Paul adds no details to help us reconstruct what happened.

Luke gives substantially the same account as Mark except that one young man/angel has become two.  He has used Mark faithfully.

The problem lies in the juncture of Mark and John.    Mark says that there were several women, including Mary Magdalen.  John puts Mary Magdalen on her own in the garden.  How can we reconcile this?

When preaching in church, one can simply concentrate on one account at a time.  But in ‘Jesus the Troublemaker’ I was writing a novel and an author cannot permit himself the luxury of two inconsistent accounts.  How to square the circle?  I did this to my own satisfaction by asking two simple questions, ‘Who was John?’ and ’Where was Peter?’

WHO WAS JOHN?

All down the centuries Christians have assumed that John, the author of the gospel, was John son of Zebedee, a Galilean fisherman, who died at a great age in Ephesus, in modern Turkey.  It is therefore a major puzzle why almost all the action of the gospel takes place in Jerusalem.  Apart from chapters 6 and 21, only 22 verses are set in Galilee.  Early church tradition said there are two Johns buried in Ephesus.  The Cambridge academic Richard Baukham argued persuasively (for me) that the author of the gospel was in fact a Jerusalem disciple.  This is why all the geographical descriptions are accurate.  It also explains why the disciple who followed Jesus after his arrest was ‘known to the high priest’ and so could go inside himself and take Peter with him (John 18.16).

WHERE WAS PETER?

The last we hear of Peter on the last day of Jesus’ life is of him denying any knowledge of Jesus breaking down in tears in the courtyard of the high priest.  This is either the former high priest Annas (in John) or an unnamed high priest, presumably Caiaphas (in Mark), or Annas or Caiaphas (in Luke).  In my novel I have John taking the despairing Simon Peter under his wing and taking him to his house in Jerusalem where he could hide and weep.  Later this same John went to the crucifixion site and on Jesus’ instruction took Jesus’ mother Mary under his protection and “took her into his own home”.
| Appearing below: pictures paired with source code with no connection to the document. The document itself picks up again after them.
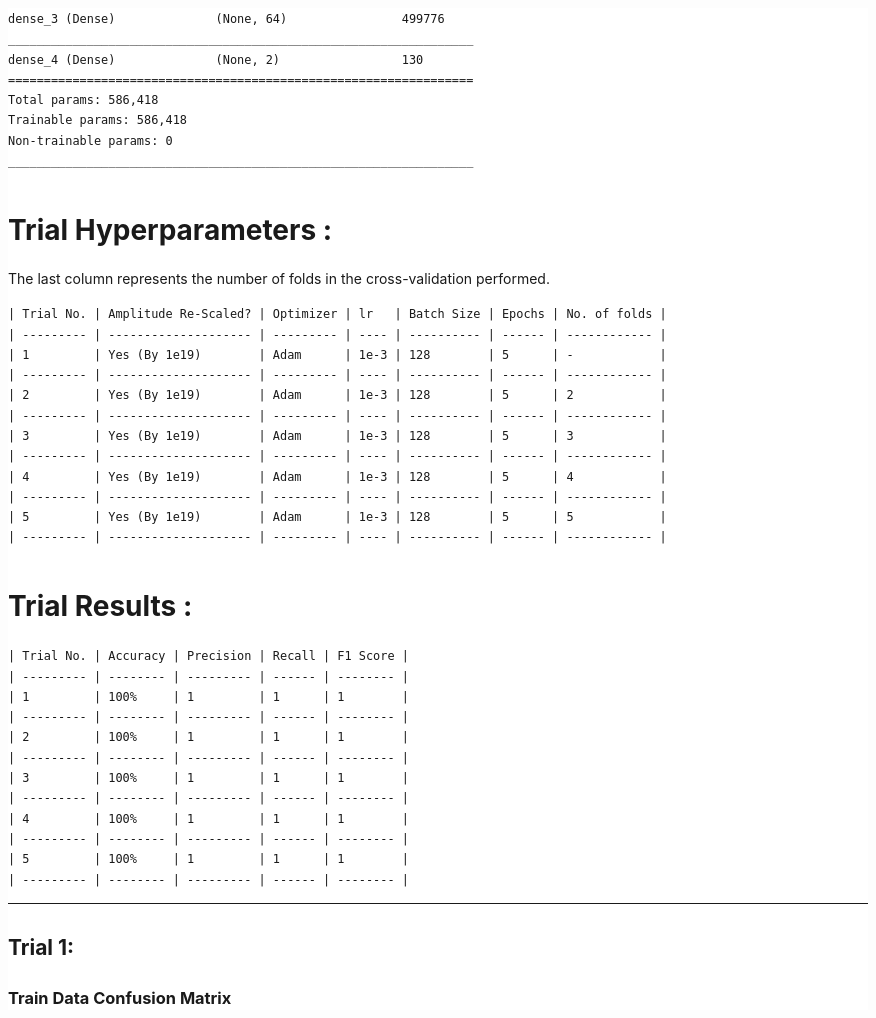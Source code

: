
 ``` 
dense_3 (Dense)              (None, 64)                499776    
_________________________________________________________________
dense_4 (Dense)              (None, 2)                 130       
=================================================================
Total params: 586,418
Trainable params: 586,418
Non-trainable params: 0
_________________________________________________________________
```

# Trial Hyperparameters :
The last column represents the number of folds in the cross-validation performed.
```
| Trial No. | Amplitude Re-Scaled? | Optimizer | lr   | Batch Size | Epochs | No. of folds |
| --------- | -------------------- | --------- | ---- | ---------- | ------ | ------------ |
| 1         | Yes (By 1e19)        | Adam      | 1e-3 | 128        | 5      | -            |
| --------- | -------------------- | --------- | ---- | ---------- | ------ | ------------ |
| 2         | Yes (By 1e19)        | Adam      | 1e-3 | 128        | 5      | 2            |
| --------- | -------------------- | --------- | ---- | ---------- | ------ | ------------ |
| 3         | Yes (By 1e19)        | Adam      | 1e-3 | 128        | 5      | 3            |
| --------- | -------------------- | --------- | ---- | ---------- | ------ | ------------ |
| 4         | Yes (By 1e19)        | Adam      | 1e-3 | 128        | 5      | 4            |
| --------- | -------------------- | --------- | ---- | ---------- | ------ | ------------ |
| 5         | Yes (By 1e19)        | Adam      | 1e-3 | 128        | 5      | 5            |
| --------- | -------------------- | --------- | ---- | ---------- | ------ | ------------ |
```

# Trial Results :
```
| Trial No. | Accuracy | Precision | Recall | F1 Score |
| --------- | -------- | --------- | ------ | -------- |
| 1         | 100%     | 1         | 1      | 1        |
| --------- | -------- | --------- | ------ | -------- |
| 2         | 100%     | 1         | 1      | 1        |
| --------- | -------- | --------- | ------ | -------- |
| 3         | 100%     | 1         | 1      | 1        |
| --------- | -------- | --------- | ------ | -------- |
| 4         | 100%     | 1         | 1      | 1        |
| --------- | -------- | --------- | ------ | -------- |
| 5         | 100%     | 1         | 1      | 1        |
| --------- | -------- | --------- | ------ | -------- |
```

<hr>

## Trial 1:
### Train Data Confusion Matrix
So it was in John’s house that Simon Peter and Mary spent the next 36 hours and “rested according to the commandment”.

RECONSTRUCTING THE FIRST EASTER

1 Mary Magdalene, and Mary the mother of James, and Salome set off very early bringing the spices they had bought the evening before (i.e. after the sabbath which ended at sunset).  Luke adds Joanna and omits Salome but says other women were with them.  Note that none of them mention Mary the mother of Jesus.

2 When they get to the tomb, the stone has been rolled away and a young man in a white tunic tells them “He has been raised.  He is not here”.  (Mark and Luke). Only Mark adds the significant instruction: “Go, tell his disciples and Peter that he is going ahead of you to Galilee…”.  Why the separate instruction for Peter?  Surely because Peter was actually in a different location.  In my novel, Mary of Magdala guesses where he is, in the John’s home, finds him and tells him about the empty tomb.  
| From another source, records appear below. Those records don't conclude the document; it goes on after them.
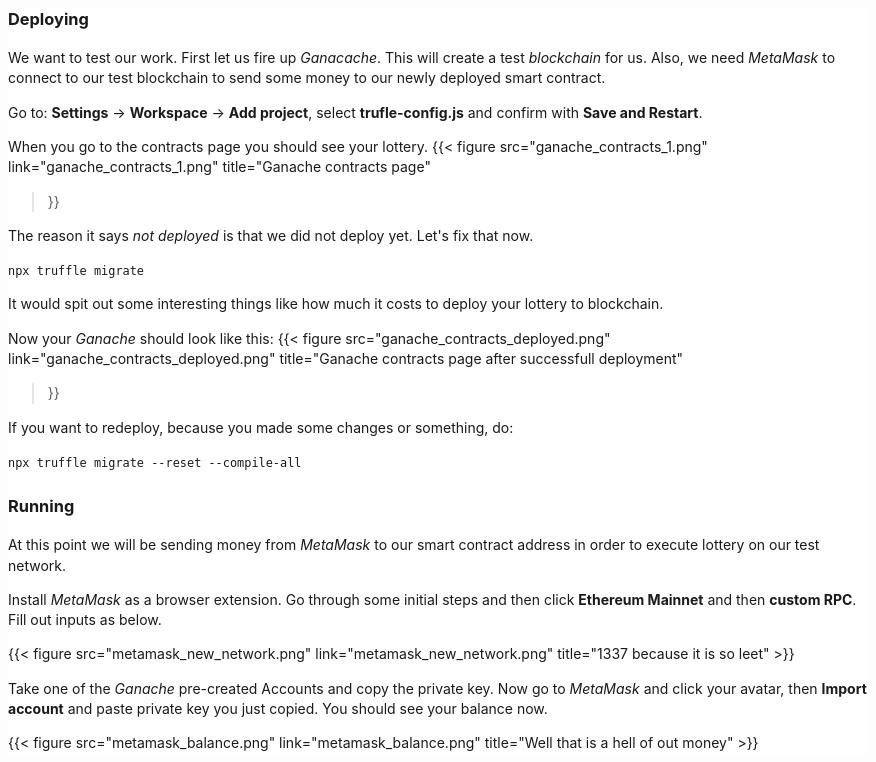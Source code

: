 ### Deploying
We want to test our work.  First let us fire up _Ganacache_.  This will
create a test _blockchain_ for us.  Also, we need _MetaMask_ to connect
to our test blockchain to send some money to our newly deployed smart
contract.

Go to: **Settings** -> **Workspace** -> **Add project**, select **trufle-config.js**
and confirm with **Save and Restart**.

When you go to the contracts page you should see your lottery.
{{< figure src="ganache_contracts_1.png"
           link="ganache_contracts_1.png"
           title="Ganache contracts page"
>}}

The reason it says _not deployed_ is that we did not deploy yet.  Let's
fix that now.

```
npx truffle migrate
```

It would spit out some interesting things like how much it costs to
deploy your lottery to blockchain.

Now your _Ganache_ should look like this:
{{< figure src="ganache_contracts_deployed.png"
           link="ganache_contracts_deployed.png"
           title="Ganache contracts page after successfull deployment"
>}}

If you want to redeploy, because you made some changes or something, do:
```
npx truffle migrate --reset --compile-all
```


### Running
At this point we will be sending money from _MetaMask_ to our smart
contract address in order to execute lottery on our test network.

Install _MetaMask_ as a browser extension.  Go through some initial
steps and then click **Ethereum Mainnet** and then **custom RPC**.  Fill
out inputs as below.

{{< figure src="metamask_new_network.png"
           link="metamask_new_network.png"
           title="1337 because it is so leet" >}}

Take one of the _Ganache_ pre-created Accounts and copy the private key.
Now go to _MetaMask_ and click your avatar, then **Import account** and
paste private key you just copied.  You should see your balance now.

{{< figure src="metamask_balance.png"
           link="metamask_balance.png"
           title="Well that is a hell of out money" >}}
3 This is why it is only Peter and the disciple who Jesus loved (John of Jerusalem) who run to the tomb.  The other disciples had not yet been told.  (John 20.1-10)
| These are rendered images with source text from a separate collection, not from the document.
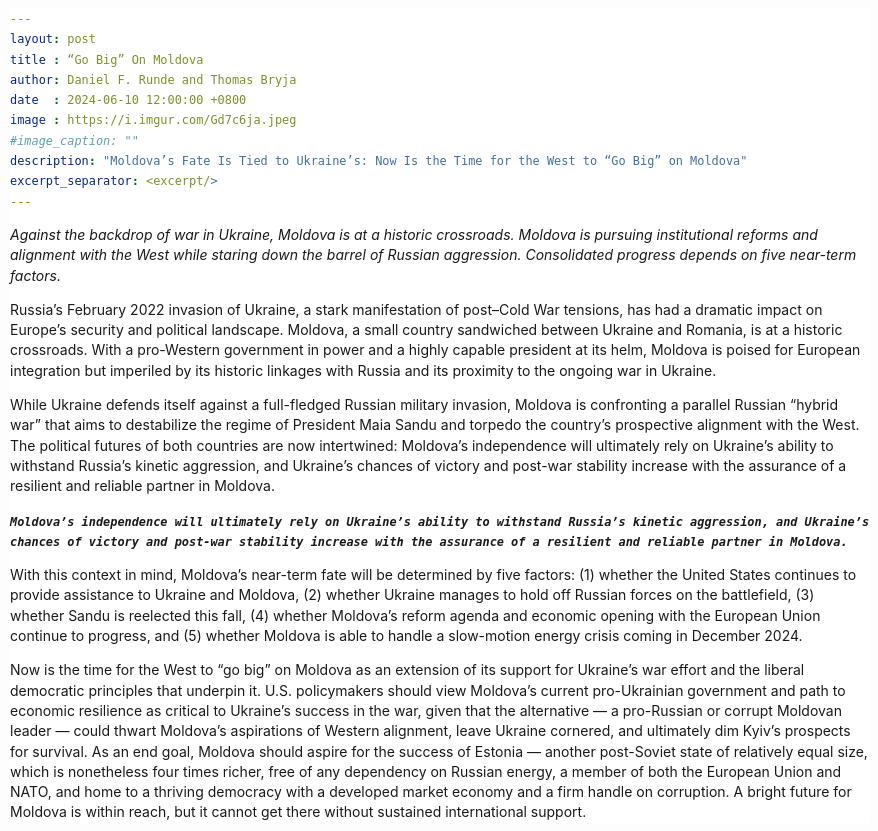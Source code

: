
 ```yaml
---
layout: post
title : “Go Big” On Moldova
author: Daniel F. Runde and Thomas Bryja
date  : 2024-06-10 12:00:00 +0800
image : https://i.imgur.com/Gd7c6ja.jpeg
#image_caption: ""
description: "Moldova’s Fate Is Tied to Ukraine’s: Now Is the Time for the West to “Go Big” on Moldova"
excerpt_separator: <excerpt/>
---
```


_Against the backdrop of war in Ukraine, Moldova is at a historic crossroads. Moldova is pursuing institutional reforms and alignment with the West while staring down the barrel of Russian aggression. Consolidated progress depends on five near-term factors._

<excerpt/>

Russia’s February 2022 invasion of Ukraine, a stark manifestation of post–Cold War tensions, has had a dramatic impact on Europe’s security and political landscape. Moldova, a small country sandwiched between Ukraine and Romania, is at a historic crossroads. With a pro-Western government in power and a highly capable president at its helm, Moldova is poised for European integration but imperiled by its historic linkages with Russia and its proximity to the ongoing war in Ukraine.

While Ukraine defends itself against a full-fledged Russian military invasion, Moldova is confronting a parallel Russian “hybrid war” that aims to destabilize the regime of President Maia Sandu and torpedo the country’s prospective alignment with the West. The political futures of both countries are now intertwined: Moldova’s independence will ultimately rely on Ukraine’s ability to withstand Russia’s kinetic aggression, and Ukraine’s chances of victory and post-war stability increase with the assurance of a resilient and reliable partner in Moldova.

___`Moldova’s independence will ultimately rely on Ukraine’s ability to withstand Russia’s kinetic aggression, and Ukraine’s chances of victory and post-war stability increase with the assurance of a resilient and reliable partner in Moldova.`___

With this context in mind, Moldova’s near-term fate will be determined by five factors: (1) whether the United States continues to provide assistance to Ukraine and Moldova, (2) whether Ukraine manages to hold off Russian forces on the battlefield, (3) whether Sandu is reelected this fall, (4) whether Moldova’s reform agenda and economic opening with the European Union continue to progress, and (5) whether Moldova is able to handle a slow-motion energy crisis coming in December 2024.

Now is the time for the West to “go big” on Moldova as an extension of its support for Ukraine’s war effort and the liberal democratic principles that underpin it. U.S. policymakers should view Moldova’s current pro-Ukrainian government and path to economic resilience as critical to Ukraine’s success in the war, given that the alternative — a pro-Russian or corrupt Moldovan leader — could thwart Moldova’s aspirations of Western alignment, leave Ukraine cornered, and ultimately dim Kyiv’s prospects for survival. As an end goal, Moldova should aspire for the success of Estonia — another post-Soviet state of relatively equal size, which is nonetheless four times richer, free of any dependency on Russian energy, a member of both the European Union and NATO, and home to a thriving democracy with a developed market economy and a firm handle on corruption. A bright future for Moldova is within reach, but it cannot get there without sustained international support.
4 Thus Mary of Mandala is left on her own at the tomb and has her encounter with the risen Jesus (John 20.11-18)

5 When the women report to the remaining ten men disciples, but “it seemed to them an idle tale.”  However, Peter did run to the tomb.  (But why only Peter if he was actually at Bethany with the others?  John gives convincing details).

6 Jesus appears to Peter on that first day, as Paul reports in 1 Corinthians 15, and as the disciples also report later in Easter evening (Luke 24.34).

SO WHAT?

Christianity is a historical faith.  Its claims for allegiance are based on the actual historical events of the crucifixion and resurrection.  There  are so many conspiracy theories washing around ‘The Holy Blood and the Holy Grail’, ‘The Da Vinci Code’ etc).  that Christians need to have valid arguments to support the truth of the story of Jesus.  Because if his death and resurrection were historical events, then our views of life and of death are turned upside down and we can embrace the hope of a life in God that cannot, like Jesus himself, be destroyed by death.  That is a hope worth having!